KPU Tidak Menyulitkan Jokowi, Presiden Boleh Berkampanye Menyongsong Pilpres 2024

Presiden diperbolehkan berpihak dan ikut kampanye selama mematuhi aturan waktu dan tidak menggunakan fasilitas negara

KPU Tidak Menyulitkan Jokowi, Presiden Boleh Berkampanye Menyongsong Pilpres 2024
KPU respons pernyataan Jokowi presiden bisa memihak dan kampanye Pilpres 2024.

Cydem.co.id' Jakarta - Komisi Pemilihan Umum (KPU) Indonesia menyatakan sikap netral dan tak menghadang partisipasi Presiden Joko Widodo (Jokowi) dalam kampanye Pilpres 2024. Komisioner KPU, Idham Holik, menjelaskan bahwa hal tersebut sesuai dengan Undang-Undang Nomor 7 Tahun 2017 tentang Pemilihan Umum.

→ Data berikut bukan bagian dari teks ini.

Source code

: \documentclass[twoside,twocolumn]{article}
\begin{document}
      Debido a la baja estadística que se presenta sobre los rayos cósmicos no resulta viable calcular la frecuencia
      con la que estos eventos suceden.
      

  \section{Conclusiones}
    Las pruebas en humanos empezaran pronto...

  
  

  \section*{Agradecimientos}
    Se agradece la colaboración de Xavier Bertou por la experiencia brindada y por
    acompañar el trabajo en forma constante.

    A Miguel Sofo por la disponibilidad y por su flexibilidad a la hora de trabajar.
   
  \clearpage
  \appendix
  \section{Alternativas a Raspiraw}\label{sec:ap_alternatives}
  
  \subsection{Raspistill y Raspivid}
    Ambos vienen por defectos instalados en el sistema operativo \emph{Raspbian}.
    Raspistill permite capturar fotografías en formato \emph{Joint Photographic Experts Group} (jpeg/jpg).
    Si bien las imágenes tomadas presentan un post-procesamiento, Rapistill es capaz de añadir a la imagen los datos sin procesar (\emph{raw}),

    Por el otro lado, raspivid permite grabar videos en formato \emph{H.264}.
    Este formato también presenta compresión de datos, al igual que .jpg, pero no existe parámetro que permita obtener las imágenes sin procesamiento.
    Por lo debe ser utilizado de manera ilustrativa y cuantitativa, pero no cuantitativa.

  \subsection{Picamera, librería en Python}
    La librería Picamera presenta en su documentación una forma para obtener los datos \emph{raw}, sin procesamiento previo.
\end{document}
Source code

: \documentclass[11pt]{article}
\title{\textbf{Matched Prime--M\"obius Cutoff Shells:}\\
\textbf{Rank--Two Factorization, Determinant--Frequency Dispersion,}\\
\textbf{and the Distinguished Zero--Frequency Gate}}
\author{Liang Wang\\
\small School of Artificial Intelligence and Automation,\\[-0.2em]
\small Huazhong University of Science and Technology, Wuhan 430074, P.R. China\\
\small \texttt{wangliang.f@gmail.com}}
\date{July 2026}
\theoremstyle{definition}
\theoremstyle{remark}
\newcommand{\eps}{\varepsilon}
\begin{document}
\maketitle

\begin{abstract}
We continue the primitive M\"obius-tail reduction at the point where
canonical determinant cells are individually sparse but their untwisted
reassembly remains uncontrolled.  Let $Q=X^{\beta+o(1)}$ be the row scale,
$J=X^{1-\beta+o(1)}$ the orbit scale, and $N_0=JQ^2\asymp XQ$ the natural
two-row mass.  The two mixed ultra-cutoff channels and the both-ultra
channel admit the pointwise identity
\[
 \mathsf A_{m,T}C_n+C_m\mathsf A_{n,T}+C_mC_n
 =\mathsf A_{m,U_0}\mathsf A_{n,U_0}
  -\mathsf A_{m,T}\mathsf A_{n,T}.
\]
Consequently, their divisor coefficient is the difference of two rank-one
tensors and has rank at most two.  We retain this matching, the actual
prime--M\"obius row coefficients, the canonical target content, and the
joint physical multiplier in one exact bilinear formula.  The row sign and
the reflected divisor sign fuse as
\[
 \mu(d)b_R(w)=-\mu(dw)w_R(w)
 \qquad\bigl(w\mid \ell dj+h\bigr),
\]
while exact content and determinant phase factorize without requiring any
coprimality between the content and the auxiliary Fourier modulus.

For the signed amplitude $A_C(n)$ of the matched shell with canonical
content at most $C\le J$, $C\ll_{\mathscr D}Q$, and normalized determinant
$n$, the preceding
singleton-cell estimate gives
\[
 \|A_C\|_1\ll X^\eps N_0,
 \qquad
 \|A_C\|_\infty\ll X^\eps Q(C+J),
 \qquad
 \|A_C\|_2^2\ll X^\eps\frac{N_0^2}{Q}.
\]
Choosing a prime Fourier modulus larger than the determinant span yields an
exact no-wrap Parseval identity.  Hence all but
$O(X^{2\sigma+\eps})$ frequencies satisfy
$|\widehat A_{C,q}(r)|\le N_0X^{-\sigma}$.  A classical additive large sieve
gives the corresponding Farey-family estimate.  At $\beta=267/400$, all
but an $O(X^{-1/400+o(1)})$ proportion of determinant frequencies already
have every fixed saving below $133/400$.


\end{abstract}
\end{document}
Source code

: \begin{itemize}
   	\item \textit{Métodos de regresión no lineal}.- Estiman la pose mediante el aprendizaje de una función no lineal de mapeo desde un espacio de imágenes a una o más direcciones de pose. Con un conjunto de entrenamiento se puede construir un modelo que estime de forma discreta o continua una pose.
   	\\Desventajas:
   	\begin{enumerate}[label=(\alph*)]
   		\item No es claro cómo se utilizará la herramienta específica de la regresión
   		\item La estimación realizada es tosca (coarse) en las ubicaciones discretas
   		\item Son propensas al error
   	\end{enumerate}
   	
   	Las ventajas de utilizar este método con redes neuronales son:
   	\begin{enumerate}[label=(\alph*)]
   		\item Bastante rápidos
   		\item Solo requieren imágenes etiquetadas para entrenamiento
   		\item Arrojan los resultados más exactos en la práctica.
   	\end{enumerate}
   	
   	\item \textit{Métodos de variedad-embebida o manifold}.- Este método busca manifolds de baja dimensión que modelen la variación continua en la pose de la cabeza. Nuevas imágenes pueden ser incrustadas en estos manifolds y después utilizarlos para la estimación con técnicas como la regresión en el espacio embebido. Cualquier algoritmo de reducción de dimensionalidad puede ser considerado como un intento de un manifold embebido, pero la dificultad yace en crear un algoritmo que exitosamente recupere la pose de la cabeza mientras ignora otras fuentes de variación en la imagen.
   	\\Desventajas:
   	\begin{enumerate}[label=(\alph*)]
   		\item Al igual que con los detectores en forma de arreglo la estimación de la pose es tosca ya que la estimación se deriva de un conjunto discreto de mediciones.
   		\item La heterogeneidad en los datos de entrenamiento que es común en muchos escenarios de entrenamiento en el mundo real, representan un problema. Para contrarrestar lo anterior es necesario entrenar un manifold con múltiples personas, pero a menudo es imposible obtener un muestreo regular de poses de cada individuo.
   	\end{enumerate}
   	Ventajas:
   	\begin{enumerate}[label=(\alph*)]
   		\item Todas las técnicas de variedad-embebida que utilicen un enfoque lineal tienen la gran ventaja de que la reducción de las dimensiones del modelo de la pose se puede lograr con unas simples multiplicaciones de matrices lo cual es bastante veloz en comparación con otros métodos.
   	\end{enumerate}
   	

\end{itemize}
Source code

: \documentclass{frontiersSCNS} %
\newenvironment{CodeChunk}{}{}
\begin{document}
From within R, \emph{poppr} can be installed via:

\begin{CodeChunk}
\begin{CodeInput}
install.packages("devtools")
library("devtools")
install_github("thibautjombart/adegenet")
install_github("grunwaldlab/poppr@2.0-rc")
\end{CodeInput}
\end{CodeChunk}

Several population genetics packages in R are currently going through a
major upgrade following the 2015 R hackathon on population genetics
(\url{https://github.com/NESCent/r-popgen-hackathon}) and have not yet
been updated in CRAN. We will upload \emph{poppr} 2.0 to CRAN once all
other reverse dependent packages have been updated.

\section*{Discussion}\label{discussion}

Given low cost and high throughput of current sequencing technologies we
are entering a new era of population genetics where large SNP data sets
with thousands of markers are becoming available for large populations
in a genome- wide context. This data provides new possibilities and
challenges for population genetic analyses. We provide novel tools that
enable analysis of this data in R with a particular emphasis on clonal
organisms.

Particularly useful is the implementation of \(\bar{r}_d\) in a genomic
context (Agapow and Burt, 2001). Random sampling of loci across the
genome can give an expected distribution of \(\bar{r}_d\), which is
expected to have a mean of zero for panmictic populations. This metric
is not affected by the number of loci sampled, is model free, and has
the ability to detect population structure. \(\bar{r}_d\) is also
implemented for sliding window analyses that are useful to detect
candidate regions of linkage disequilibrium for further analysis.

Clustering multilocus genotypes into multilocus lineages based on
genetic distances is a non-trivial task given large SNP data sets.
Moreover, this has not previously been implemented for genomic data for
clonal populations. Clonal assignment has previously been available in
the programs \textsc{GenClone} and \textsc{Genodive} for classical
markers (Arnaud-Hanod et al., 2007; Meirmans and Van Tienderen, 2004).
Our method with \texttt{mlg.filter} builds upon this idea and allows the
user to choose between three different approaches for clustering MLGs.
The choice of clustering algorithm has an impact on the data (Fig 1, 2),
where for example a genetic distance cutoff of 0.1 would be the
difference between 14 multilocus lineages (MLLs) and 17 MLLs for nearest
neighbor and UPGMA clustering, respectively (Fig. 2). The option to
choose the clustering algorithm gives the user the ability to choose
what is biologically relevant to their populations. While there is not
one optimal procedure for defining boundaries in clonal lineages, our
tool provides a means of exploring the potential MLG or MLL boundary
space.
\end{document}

Menurut Idham Holik, "UU pemilu, khususnya pasal 281 ayat 1, memperbolehkan presiden, wakil presiden, menteri, gubernur, wakil gubernur, bupati, wakil bupati, walikota, dan wakil walikota untuk ikut dalam kegiatan kampanye." Namun, ia menegaskan bahwa partisipasi tersebut harus mematuhi persyaratan kondisional, terutama terkait penggunaan fasilitas jabatan.

"Pejabat negara tidak diperbolehkan menggunakan fasilitas jabatannya untuk berkampanye, kecuali terkait dengan fasilitas keamanan yang diatur dalam peraturan perundang-undangan dan setelah menjalani cuti," tambah Idham.

Pernyataan ini merespons kontroversi terkait keterlibatan menteri-menteri dalam kampanye Pilpres 2024. Sebelumnya, Jokowi menyatakan bahwa presiden dapat memihak dan berpartisipasi dalam kampanye selama mematuhi aturan waktu kampanye dan tidak menggunakan fasilitas negara.

"Presiden boleh kampanye. Presiden boleh memihak. Tetapi yang paling penting, waktu kampanye tidak boleh menggunakan fasilitas negara," kata Jokowi di Landasan Udara Halim Perdanakusuma, Jakarta, pada Rabu (24/1).

Meskipun KPU tidak mengomentari potensi konflik kepentingan yang mungkin timbul akibat partisipasi presiden dalam kampanye, mereka menekankan bahwa peran mereka sebagai penyelenggara pemilu hanya mencakup norma-norma yang tercantum dalam UU Pemilu.

Sementara itu, reaksi terhadap pernyataan Jokowi pun bermacam-macam, dengan sebagian mendukung kebebasan partisipasi presiden dan sebagian lainnya mengkhawatirkan kemungkinan penyalahgunaan fasilitas negara.

Dengan demikian, sementara Pilpres 2024 semakin mendekat, diskusi seputar batasan dan etika partisipasi pejabat tinggi negara dalam kampanye politik terus menjadi sorotan masyarakat dan pemangku kepentingan.